Periodic breather waves, stripe-solitons and interaction solutions for the (3+1)-dimensional variable-coefficient Kadomtsev–Petviashvili-like equation

The Kadomtsev–Petviashvili (KP) equation is a key model for weakly nonlinear dispersive waves, helping to understand wave behavior in complex systems like ion-acoustic waves in plasma and fluid dynamics. This work presents the (3+1)-dimensional Kadomtsev–Petviashvili-like (KP-like) equation with variable coefficients, concentrating on its novel localized waves and interaction solutions. The investigation begins by applying the superposition principle to the bilinear form of the equation to construct positive complexiton solutions up to the third order. Additionally, the Hirota bilinear method and ansatz function scheme are used to construct the exact solutions exhibit N-solitons, lump waves, breather waves and intriguing interactions such as lump-periodic waves, lump-rogue waves. Also, we extract the two cross-stripe solitons, two parallel stripe solitons, x-periodic breather, y-periodic breather and (x,y)-periodic breather waves, each representing different wave characteristics.
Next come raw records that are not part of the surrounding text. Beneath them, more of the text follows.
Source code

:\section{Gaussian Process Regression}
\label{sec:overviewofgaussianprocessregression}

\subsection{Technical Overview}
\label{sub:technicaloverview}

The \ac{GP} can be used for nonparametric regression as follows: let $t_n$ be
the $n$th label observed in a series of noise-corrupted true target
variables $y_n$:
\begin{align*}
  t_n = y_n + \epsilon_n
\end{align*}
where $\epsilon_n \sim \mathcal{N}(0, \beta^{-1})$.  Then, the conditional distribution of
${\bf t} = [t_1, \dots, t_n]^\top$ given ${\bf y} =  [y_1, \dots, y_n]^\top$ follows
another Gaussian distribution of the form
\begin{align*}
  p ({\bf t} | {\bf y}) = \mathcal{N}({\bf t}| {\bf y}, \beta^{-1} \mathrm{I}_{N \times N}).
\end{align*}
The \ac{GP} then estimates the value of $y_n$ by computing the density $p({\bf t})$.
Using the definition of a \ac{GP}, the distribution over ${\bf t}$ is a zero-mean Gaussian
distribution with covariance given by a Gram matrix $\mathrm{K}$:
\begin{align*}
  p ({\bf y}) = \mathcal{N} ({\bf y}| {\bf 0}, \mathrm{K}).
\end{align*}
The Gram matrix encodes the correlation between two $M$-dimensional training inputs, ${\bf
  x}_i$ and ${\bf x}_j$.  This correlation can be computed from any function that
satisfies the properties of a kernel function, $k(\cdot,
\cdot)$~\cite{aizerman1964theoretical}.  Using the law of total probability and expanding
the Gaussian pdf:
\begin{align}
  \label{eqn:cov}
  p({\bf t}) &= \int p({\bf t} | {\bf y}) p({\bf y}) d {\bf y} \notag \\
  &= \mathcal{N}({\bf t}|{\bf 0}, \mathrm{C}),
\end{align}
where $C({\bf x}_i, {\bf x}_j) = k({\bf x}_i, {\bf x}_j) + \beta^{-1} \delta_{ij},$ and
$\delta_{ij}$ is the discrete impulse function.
To demonstrate and highlight the physical significance of the dynamics, we present solutions in 3D and contour plots with careful selected values of the free parameters. The originality of this work stems from the fact that these results, particularly for the equation with variable coefficients, have not been previously examined. This work provides a benchmark analysis of the KP equation, offering new perspectives on soliton dynamics and interactions with variable coefficients.